A lacuna entre o saber e o fazer
Em um cenário cada vez mais orientado por evidências científicas, profissionais da saúde que atuam com o Transtorno do Espectro Autista (TEA) enfrentam um desafio frequente: como transformar o vasto conhecimento disponível na literatura científica em ações terapêuticas concretas, individualizadas e eficazes no cotidiano da clínica, da escola e da família?
Essa angústia não decorre da falta de interesse ou comprometimento profissional, mas de barreiras reais entre a teoria e a prática. Artigos muitas vezes estão disponíveis apenas em inglês técnico, os protocolos podem parecer distantes da realidade dos contextos brasileiros, e a sobrecarga de demandas clínicas limita o tempo disponível para estudo e atualização. Para muitos profissionais, a prática diária exige escolhas rápidas — nem sempre acompanhadas do respaldo teórico desejado.

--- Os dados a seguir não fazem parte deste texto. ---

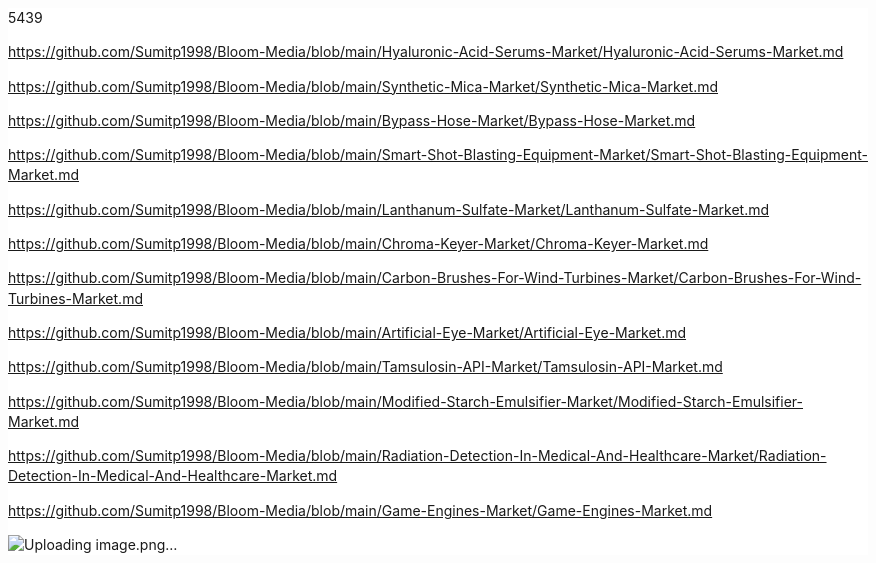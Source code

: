 5439</p><p><a href="https://github.com/Sumitp1998/Bloom-Media/blob/main/Hyaluronic-Acid-Serums-Market/Hyaluronic-Acid-Serums-Market.md">https://github.com/Sumitp1998/Bloom-Media/blob/main/Hyaluronic-Acid-Serums-Market/Hyaluronic-Acid-Serums-Market.md</a></p><p><a href="https://github.com/Sumitp1998/Bloom-Media/blob/main/Synthetic-Mica-Market/Synthetic-Mica-Market.md">https://github.com/Sumitp1998/Bloom-Media/blob/main/Synthetic-Mica-Market/Synthetic-Mica-Market.md</a></p><p><a href="https://github.com/Sumitp1998/Bloom-Media/blob/main/Bypass-Hose-Market/Bypass-Hose-Market.md">https://github.com/Sumitp1998/Bloom-Media/blob/main/Bypass-Hose-Market/Bypass-Hose-Market.md</a></p><p><a href="https://github.com/Sumitp1998/Bloom-Media/blob/main/Smart-Shot-Blasting-Equipment-Market/Smart-Shot-Blasting-Equipment-Market.md">https://github.com/Sumitp1998/Bloom-Media/blob/main/Smart-Shot-Blasting-Equipment-Market/Smart-Shot-Blasting-Equipment-Market.md</a></p><p><a href="https://github.com/Sumitp1998/Bloom-Media/blob/main/Lanthanum-Sulfate-Market/Lanthanum-Sulfate-Market.md">https://github.com/Sumitp1998/Bloom-Media/blob/main/Lanthanum-Sulfate-Market/Lanthanum-Sulfate-Market.md</a></p><p><a href="https://github.com/Sumitp1998/Bloom-Media/blob/main/Chroma-Keyer-Market/Chroma-Keyer-Market.md">https://github.com/Sumitp1998/Bloom-Media/blob/main/Chroma-Keyer-Market/Chroma-Keyer-Market.md</a></p><p><a href="https://github.com/Sumitp1998/Bloom-Media/blob/main/Carbon-Brushes-For-Wind-Turbines-Market/Carbon-Brushes-For-Wind-Turbines-Market.md">https://github.com/Sumitp1998/Bloom-Media/blob/main/Carbon-Brushes-For-Wind-Turbines-Market/Carbon-Brushes-For-Wind-Turbines-Market.md</a></p><p><a href="https://github.com/Sumitp1998/Bloom-Media/blob/main/Artificial-Eye-Market/Artificial-Eye-Market.md">https://github.com/Sumitp1998/Bloom-Media/blob/main/Artificial-Eye-Market/Artificial-Eye-Market.md</a></p><p><a href="https://github.com/Sumitp1998/Bloom-Media/blob/main/Tamsulosin-API-Market/Tamsulosin-API-Market.md">https://github.com/Sumitp1998/Bloom-Media/blob/main/Tamsulosin-API-Market/Tamsulosin-API-Market.md</a></p><p><a href="https://github.com/Sumitp1998/Bloom-Media/blob/main/Modified-Starch-Emulsifier-Market/Modified-Starch-Emulsifier-Market.md">https://github.com/Sumitp1998/Bloom-Media/blob/main/Modified-Starch-Emulsifier-Market/Modified-Starch-Emulsifier-Market.md</a></p><p><a href="https://github.com/Sumitp1998/Bloom-Media/blob/main/Radiation-Detection-In-Medical-And-Healthcare-Market/Radiation-Detection-In-Medical-And-Healthcare-Market.md">https://github.com/Sumitp1998/Bloom-Media/blob/main/Radiation-Detection-In-Medical-And-Healthcare-Market/Radiation-Detection-In-Medical-And-Healthcare-Market.md</a></p><p><a href="https://github.com/Sumitp1998/Bloom-Media/blob/main/Game-Engines-Market/Game-Engines-Market.md">https://github.com/Sumitp1998/Bloom-Media/blob/main/Game-Engines-Market/Game-Engines-Market.md</a></p>
![Uploading image.png…]()
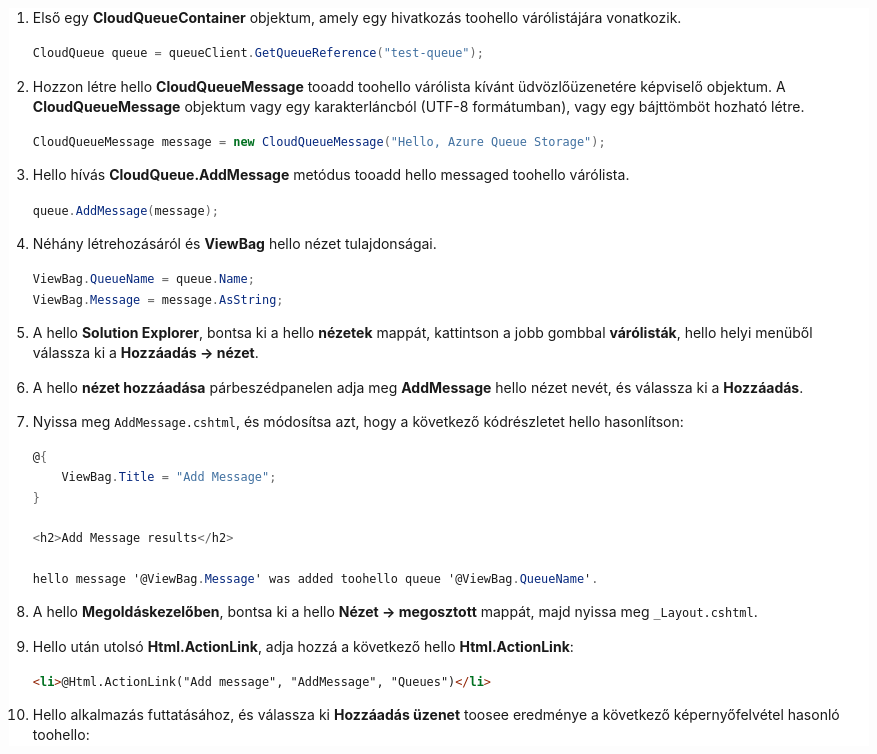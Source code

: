 1. Első egy **CloudQueueContainer** objektum, amely egy hivatkozás toohello várólistájára vonatkozik. 
   
    ```csharp
    CloudQueue queue = queueClient.GetQueueReference("test-queue");
    ```

1. Hozzon létre hello **CloudQueueMessage** tooadd toohello várólista kívánt üdvözlőüzenetére képviselő objektum. A **CloudQueueMessage** objektum vagy egy karakterláncból (UTF-8 formátumban), vagy egy bájttömböt hozható létre.

    ```csharp
    CloudQueueMessage message = new CloudQueueMessage("Hello, Azure Queue Storage");
    ```

1. Hello hívás **CloudQueue.AddMessage** metódus tooadd hello messaged toohello várólista.

    ```csharp
    queue.AddMessage(message);
    ```

1. Néhány létrehozásáról és **ViewBag** hello nézet tulajdonságai.

    ```csharp
    ViewBag.QueueName = queue.Name;
    ViewBag.Message = message.AsString;
    ```

1. A hello **Solution Explorer**, bontsa ki a hello **nézetek** mappát, kattintson a jobb gombbal **várólisták**, hello helyi menüből válassza ki a **Hozzáadás -> nézet**.

1. A hello **nézet hozzáadása** párbeszédpanelen adja meg **AddMessage** hello nézet nevét, és válassza ki a **Hozzáadás**.

1. Nyissa meg `AddMessage.cshtml`, és módosítsa azt, hogy a következő kódrészletet hello hasonlítson:

    ```csharp
    @{
        ViewBag.Title = "Add Message";
    }
    
    <h2>Add Message results</h2>
    
    hello message '@ViewBag.Message' was added toohello queue '@ViewBag.QueueName'.
    ```

1. A hello **Megoldáskezelőben**, bontsa ki a hello **Nézet -> megosztott** mappát, majd nyissa meg `_Layout.cshtml`.

1. Hello után utolsó **Html.ActionLink**, adja hozzá a következő hello **Html.ActionLink**:

    ```html
    <li>@Html.ActionLink("Add message", "AddMessage", "Queues")</li>
    ```

1. Hello alkalmazás futtatásához, és válassza ki **Hozzáadás üzenet** toosee eredménye a következő képernyőfelvétel hasonló toohello:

Quando a ciência parece distante da realidade clínica
Mesmo profissionais experientes se deparam com dilemas clínicos que não são facilmente resolvidos apenas com leitura técnica. Qual intervenção priorizar em contextos com múltiplas comorbidades? Como adaptar estratégias a famílias com baixa escolaridade, poucos recursos ou fragilidades emocionais? Como manter a fidelidade a um protocolo sem desrespeitar a singularidade de cada criança?
Esse desafio se intensifica em contextos interdisciplinares. Psicólogos, terapeutas ocupacionais, fonoaudiólogos, pedagogos e fisioterapeutas, entre outros, trazem diferentes formações, teorias e linguagens. Isso exige articulação, escuta ativa e clareza conceitual para que as intervenções sejam integradas, coerentes e centradas na pessoa atendida — e não fragmentadas ou contraditórias.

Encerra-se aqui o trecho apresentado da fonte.